_What needs to be done_
Would you please write out each of the entries below exactly, omitting pictures?

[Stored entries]
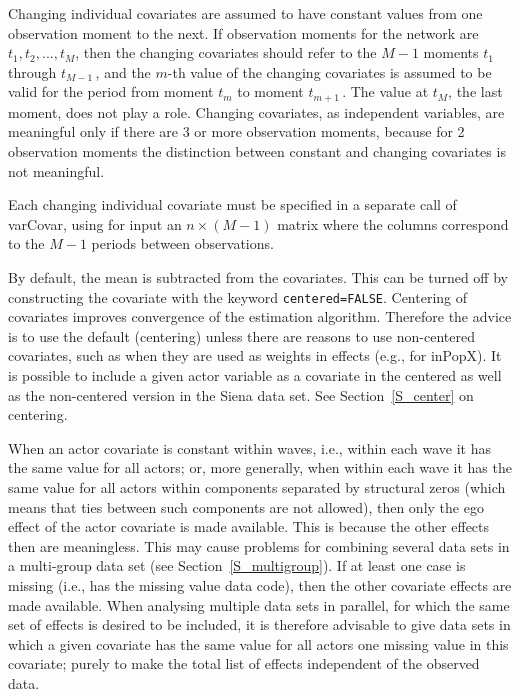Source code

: \documentclass[a4paper,fleqn,11pt]{article}
\newcommand{\+}{\, + \,}
\newcommand{\sfn}[1]{\textsf{#1}}
\begin{document}
Changing individual covariates are assumed to have constant values from one
observation moment to the next. If observation moments for the
network are $t_1, t_2, ..., t_M$, then the changing covariates
should refer to the $M-1$ moments $t_1$ through $t_{M-1}\,$, and
the $m$-th value of the changing covariates is assumed to be valid
for the period from moment $t_m$ to moment $t_{m+1}\,$.
The value at $t_M$, the last moment, does not play a role.
Changing covariates, as independent variables, are meaningful
only if there are 3 or more observation moments,
because for 2 observation moments the distinction between
constant and changing covariates is not meaningful.

Each changing individual covariate must be specified
in a separate call of \sfn{varCovar}, using for input
an $n \times (M-1)$ matrix where the columns correspond to the $M-1$ periods
between observations.

By default, the mean is subtracted from the covariates.
This can be turned off by constructing the covariate with the keyword
\texttt{centered=FALSE}. Centering of covariates improves
convergence of the estimation algorithm.
Therefore the advice is to use the default (centering) unless there are reasons to
use non-centered covariates, such as when they are used as weights in effects
(e.g., for inPopX).
It is possible to include a given actor variable as a covariate in the centered
as well as the non-centered version in the Siena data set.
See Section~\ref{S_center} on centering.

When an actor covariate is constant within waves, i.e.,
within each wave it has the same value for all actors;
or, more generally, when within each wave it has the same value for
all actors
within components separated by structural zeros (which means that
ties between such components are not allowed), then only the ego effect
of the actor covariate is made available.
This is because the other effects then are meaningless.
This may cause problems for combining several data sets
in a multi-group data set (see Section~\ref{S_multigroup}).
If at least one case is missing (i.e., has the missing value data code),
then the other covariate effects are made available.
When analysing multiple data sets in parallel,
for which the same set of effects is desired to be included,
it is therefore advisable to give data sets in which
a given covariate has the same value for all actors
one missing value in this covariate; purely to make
the total list of effects independent of the observed data.
\end{document}
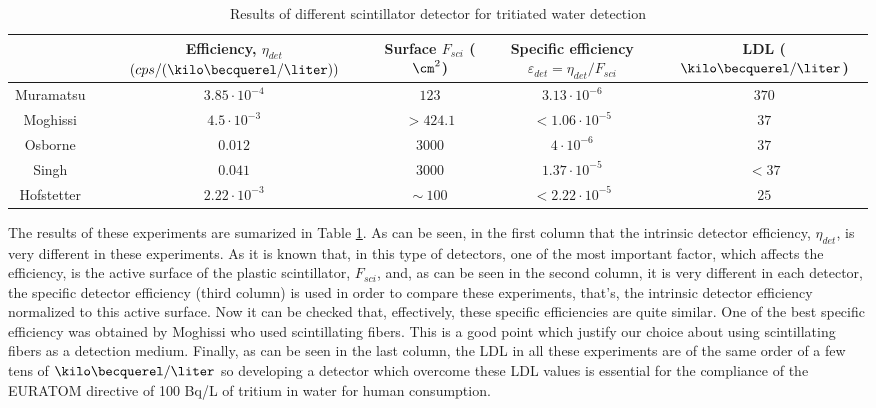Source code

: \begin{table}[htbp]
\begin{center}
\begin{tabular}{|c|c|c|c|c|}
\hline
 & \parbox{6em}{\centering Efficiency, $\eta_{det}$\\ $(cps/(\kilo\becquerel/\liter))$}  & \parbox{5em}{\centering Surface\\ $F_{sci}$ ($\cm^2$)}  & \parbox{5em}{\centering Specific efficiency\\ $\varepsilon_{det}=\eta_{det}/F_{sci}$} & LDL ($\kilo\becquerel/\liter$)\\
\hline \hline \hline
Muramatsu & $3.85 \cdot 10^{-4}$ & $123$ & $3.13 \cdot 10^{-6}$ & $370$ \\ \hline
Moghissi & $4.5 \cdot 10^{-3}$ & $>424.1$ & $<1.06 \cdot 10^{-5}$ & $37$ \\ \hline
Osborne & $0.012$ & $3000$ & $4 \cdot 10^{-6}$ & $37$ \\ \hline
Singh & $0.041$ & $3000$ & $1.37 \cdot 10^{-5}$ & $<37$ \\ \hline
Hofstetter & $2.22 \cdot 10^{-3}$ & $\sim~100$ & $<2.22 \cdot 10^{-5}$ & $25$ \\ \hline
\end{tabular}
\caption{Results of different scintillator detector for tritiated water detection}
\label{tab:PlasticScinTritium}
\end{center}
\end{table}


The results of these experiments are sumarized in Table \ref{tab:PlasticScinTritium}. As can be seen, in the first column that the intrinsic detector efficiency, $\eta_{det}$, is very different in these experiments. As it is known that, in this type of detectors, one of the most important factor, which affects the efficiency, is the active surface of the plastic scintillator, $F_{sci}$, and, as can be seen in the second column, it is very different in each detector, the specific detector efficiency (third column) is used in order to compare these experiments, that's, the intrinsic detector efficiency normalized to this active surface. Now it can be checked that, effectively, these specific efficiencies are quite similar. One of the best specific efficiency was obtained by Moghissi who used scintillating fibers. This is a good point which justify our choice about using scintillating fibers as a detection medium. Finally, as can be seen in the last column, the LDL in all these experiments are of the same order of a few tens of $\kilo\becquerel/\liter$ so developing a detector which overcome these LDL values is essential for the compliance of the EURATOM directive of 100 Bq/L of tritium in water for human consumption.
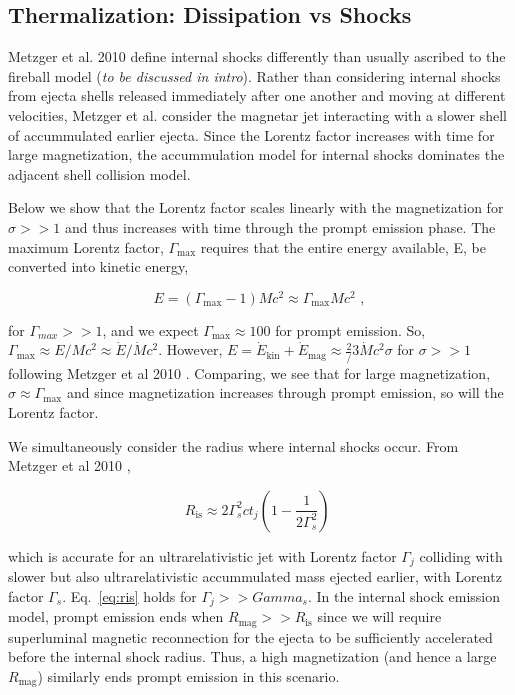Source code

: \documentclass{article}
\begin{document}
\subsection{Thermalization: Dissipation vs Shocks}
Metzger et al. 2010 define internal shocks differently than usually ascribed to the fireball model (\textit{to be discussed in intro}). Rather than considering internal shocks from ejecta shells released immediately after one another and moving at different velocities, Metzger et al. consider the magnetar jet interacting with a slower shell of accummulated earlier ejecta. Since the Lorentz factor increases with time for large magnetization, the accummulation model for internal shocks dominates the adjacent shell collision model.

Below we show that the Lorentz factor scales linearly with the magnetization for $\sigma >>1$ and thus increases with time through the prompt emission phase.
The maximum Lorentz factor, $\Gamma_{\mathrm{max}}$ requires that the entire energy available, E, be  converted into kinetic energy,

\begin{equation} E = (\Gamma_{\mathrm{max}}-1) M c^2 \approx \Gamma_{\mathrm{max}} M c^2 \,\,,
\end{equation}

for $\Gamma_{max}>>1$, and we expect $\Gamma_{\mathrm{max}}\approx 100$ for prompt emission. So, $\Gamma_{\mathrm{max}} \approx E/{M c^2} \approx \dot{E}/\dot{M} c^2$. However, $E=\dot{E}_{\mathrm{kin}}+\dot{E}_{\mathrm{mag}} \approx \frac{2}/{3} \dot{M} c^2 \sigma$ for $\sigma>>1$ following Metzger et al 2010 \cite{Metzger:2010pp}. Comparing, we see that for large magnetization, $\sigma \approx \Gamma_{\mathrm{max}}$ and since magnetization increases through prompt emission, so will the Lorentz factor.

We simultaneously consider the radius where internal shocks occur. From Metzger et al 2010 \cite{Metzger:2010pp},

\begin{equation}\label{eq:ris}
R_{\mathrm{is}} \approx 2\Gamma_s^2 c t_j(1-\frac{1}{2\Gamma_s^2})\,\,
\end{equation}

which is accurate for an ultrarelativistic jet with Lorentz factor $\Gamma_j$ colliding with slower but also ultrarelativistic accummulated mass ejected earlier, with Lorentz factor $\Gamma_s$. Eq.~\ref{eq:ris} holds for $\Gamma_{j}>>Gamma_{s}$. In the internal shock emission model, prompt emission ends when $R_{\mathrm{mag}}>>R_{\mathrm{is}}$ since we will require superluminal magnetic reconnection for the ejecta to be sufficiently accelerated before the internal shock radius. Thus, a high magnetization (and hence a large $R_{\mathrm{mag}}$) similarly ends prompt emission in this scenario.
\end{document}
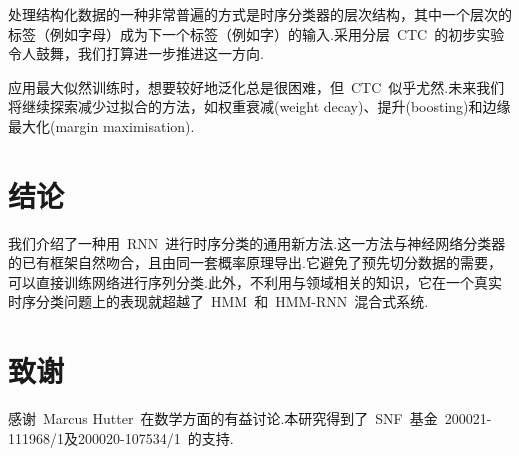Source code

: \documentclass{ctexart}
\begin{document}
处理结构化数据的一种非常普遍的方式是时序分类器的层次结构，其中一个层次的标签（例如字母）成为下一个标签（例如字）的输入.采用分层~CTC~的初步实验令人鼓舞，我们打算进一步推进这一方向.

应用最大似然训练时，想要较好地泛化总是很困难，但~CTC~似乎尤然.未来我们将继续探索减少过拟合的方法，如权重衰减(weight decay)、提升(boosting)和边缘最大化(margin maximisation).
\section{结论}
\label{sec:conclusion}
我们介绍了一种用~RNN~进行时序分类的通用新方法.这一方法与神经网络分类器的已有框架自然吻合，且由同一套概率原理导出.它避免了预先切分数据的需要，可以直接训练网络进行序列分类.此外，不利用与领域相关的知识，它在一个真实时序分类问题上的表现就超越了~HMM~和~HMM-RNN~混合式系统.

\section*{致谢}
感谢~Marcus Hutter~在数学方面的有益讨论.本研究得到了~SNF~基金~200021-111968/1及200020-107534/1~的支持.



\end{document}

_Response box_
Source code

: \documentclass[a4paper,fleqn,11pt]{article}
\newcommand{\+}{\, + \,}
\newcommand{\sfn}[1]{\textsf{#1}}
\begin{document}
Changing individual covariates are assumed to have constant values from one
observation moment to the next. If observation moments for the
network are $t_1, t_2, ..., t_M$, then the changing covariates
should refer to the $M-1$ moments $t_1$ through $t_{M-1}\,$, and
the $m$-th value of the changing covariates is assumed to be valid
for the period from moment $t_m$ to moment $t_{m+1}\,$.
The value at $t_M$, the last moment, does not play a role.
Changing covariates, as independent variables, are meaningful
only if there are 3 or more observation moments,
because for 2 observation moments the distinction between
constant and changing covariates is not meaningful.

Each changing individual covariate must be specified
in a separate call of \sfn{varCovar}, using for input
an $n \times (M-1)$ matrix where the columns correspond to the $M-1$ periods
between observations.

By default, the mean is subtracted from the covariates.
This can be turned off by constructing the covariate with the keyword
\texttt{centered=FALSE}. Centering of covariates improves
convergence of the estimation algorithm.
Therefore the advice is to use the default (centering) unless there are reasons to
use non-centered covariates, such as when they are used as weights in effects
(e.g., for inPopX).
It is possible to include a given actor variable as a covariate in the centered
as well as the non-centered version in the Siena data set.
See Section~\ref{S_center} on centering.

When an actor covariate is constant within waves, i.e.,
within each wave it has the same value for all actors;
or, more generally, when within each wave it has the same value for
all actors
within components separated by structural zeros (which means that
ties between such components are not allowed), then only the ego effect
of the actor covariate is made available.
This is because the other effects then are meaningless.
This may cause problems for combining several data sets
in a multi-group data set (see Section~\ref{S_multigroup}).
If at least one case is missing (i.e., has the missing value data code),
then the other covariate effects are made available.
When analysing multiple data sets in parallel,
for which the same set of effects is desired to be included,
it is therefore advisable to give data sets in which
a given covariate has the same value for all actors
one missing value in this covariate; purely to make
the total list of effects independent of the observed data.
\end{document}
Source code

: \begin{table}[htbp]
\begin{center}
\begin{tabular}{|c|c|c|c|c|}
\hline
 & \parbox{6em}{\centering Efficiency, $\eta_{det}$\\ $(cps/(\kilo\becquerel/\liter))$}  & \parbox{5em}{\centering Surface\\ $F_{sci}$ ($\cm^2$)}  & \parbox{5em}{\centering Specific efficiency\\ $\varepsilon_{det}=\eta_{det}/F_{sci}$} & LDL ($\kilo\becquerel/\liter$)\\
\hline \hline \hline
Muramatsu & $3.85 \cdot 10^{-4}$ & $123$ & $3.13 \cdot 10^{-6}$ & $370$ \\ \hline
Moghissi & $4.5 \cdot 10^{-3}$ & $>424.1$ & $<1.06 \cdot 10^{-5}$ & $37$ \\ \hline
Osborne & $0.012$ & $3000$ & $4 \cdot 10^{-6}$ & $37$ \\ \hline
Singh & $0.041$ & $3000$ & $1.37 \cdot 10^{-5}$ & $<37$ \\ \hline
Hofstetter & $2.22 \cdot 10^{-3}$ & $\sim~100$ & $<2.22 \cdot 10^{-5}$ & $25$ \\ \hline
\end{tabular}
\caption{Results of different scintillator detector for tritiated water detection}
\label{tab:PlasticScinTritium}
\end{center}
\end{table}


The results of these experiments are sumarized in Table \ref{tab:PlasticScinTritium}. As can be seen, in the first column that the intrinsic detector efficiency, $\eta_{det}$, is very different in these experiments. As it is known that, in this type of detectors, one of the most important factor, which affects the efficiency, is the active surface of the plastic scintillator, $F_{sci}$, and, as can be seen in the second column, it is very different in each detector, the specific detector efficiency (third column) is used in order to compare these experiments, that's, the intrinsic detector efficiency normalized to this active surface. Now it can be checked that, effectively, these specific efficiencies are quite similar. One of the best specific efficiency was obtained by Moghissi who used scintillating fibers. This is a good point which justify our choice about using scintillating fibers as a detection medium. Finally, as can be seen in the last column, the LDL in all these experiments are of the same order of a few tens of $\kilo\becquerel/\liter$ so developing a detector which overcome these LDL values is essential for the compliance of the EURATOM directive of 100 Bq/L of tritium in water for human consumption.
Source code

: \documentclass{article}
\begin{document}
\subsection{Thermalization: Dissipation vs Shocks}
Metzger et al. 2010 define internal shocks differently than usually ascribed to the fireball model (\textit{to be discussed in intro}). Rather than considering internal shocks from ejecta shells released immediately after one another and moving at different velocities, Metzger et al. consider the magnetar jet interacting with a slower shell of accummulated earlier ejecta. Since the Lorentz factor increases with time for large magnetization, the accummulation model for internal shocks dominates the adjacent shell collision model.

Below we show that the Lorentz factor scales linearly with the magnetization for $\sigma >>1$ and thus increases with time through the prompt emission phase.
The maximum Lorentz factor, $\Gamma_{\mathrm{max}}$ requires that the entire energy available, E, be  converted into kinetic energy,

\begin{equation} E = (\Gamma_{\mathrm{max}}-1) M c^2 \approx \Gamma_{\mathrm{max}} M c^2 \,\,,
\end{equation}

for $\Gamma_{max}>>1$, and we expect $\Gamma_{\mathrm{max}}\approx 100$ for prompt emission. So, $\Gamma_{\mathrm{max}} \approx E/{M c^2} \approx \dot{E}/\dot{M} c^2$. However, $E=\dot{E}_{\mathrm{kin}}+\dot{E}_{\mathrm{mag}} \approx \frac{2}/{3} \dot{M} c^2 \sigma$ for $\sigma>>1$ following Metzger et al 2010 \cite{Metzger:2010pp}. Comparing, we see that for large magnetization, $\sigma \approx \Gamma_{\mathrm{max}}$ and since magnetization increases through prompt emission, so will the Lorentz factor.

We simultaneously consider the radius where internal shocks occur. From Metzger et al 2010 \cite{Metzger:2010pp},

\begin{equation}\label{eq:ris}
R_{\mathrm{is}} \approx 2\Gamma_s^2 c t_j(1-\frac{1}{2\Gamma_s^2})\,\,
\end{equation}

which is accurate for an ultrarelativistic jet with Lorentz factor $\Gamma_j$ colliding with slower but also ultrarelativistic accummulated mass ejected earlier, with Lorentz factor $\Gamma_s$. Eq.~\ref{eq:ris} holds for $\Gamma_{j}>>Gamma_{s}$. In the internal shock emission model, prompt emission ends when $R_{\mathrm{mag}}>>R_{\mathrm{is}}$ since we will require superluminal magnetic reconnection for the ejecta to be sufficiently accelerated before the internal shock radius. Thus, a high magnetization (and hence a large $R_{\mathrm{mag}}$) similarly ends prompt emission in this scenario.
\end{document}
Source code

: \documentclass{ctexart}
\begin{document}
处理结构化数据的一种非常普遍的方式是时序分类器的层次结构，其中一个层次的标签（例如字母）成为下一个标签（例如字）的输入.采用分层~CTC~的初步实验令人鼓舞，我们打算进一步推进这一方向.

应用最大似然训练时，想要较好地泛化总是很困难，但~CTC~似乎尤然.未来我们将继续探索减少过拟合的方法，如权重衰减(weight decay)、提升(boosting)和边缘最大化(margin maximisation).
\section{结论}
\label{sec:conclusion}
我们介绍了一种用~RNN~进行时序分类的通用新方法.这一方法与神经网络分类器的已有框架自然吻合，且由同一套概率原理导出.它避免了预先切分数据的需要，可以直接训练网络进行序列分类.此外，不利用与领域相关的知识，它在一个真实时序分类问题上的表现就超越了~HMM~和~HMM-RNN~混合式系统.

\section*{致谢}
感谢~Marcus Hutter~在数学方面的有益讨论.本研究得到了~SNF~基金~200021-111968/1及200020-107534/1~的支持.



\end{document}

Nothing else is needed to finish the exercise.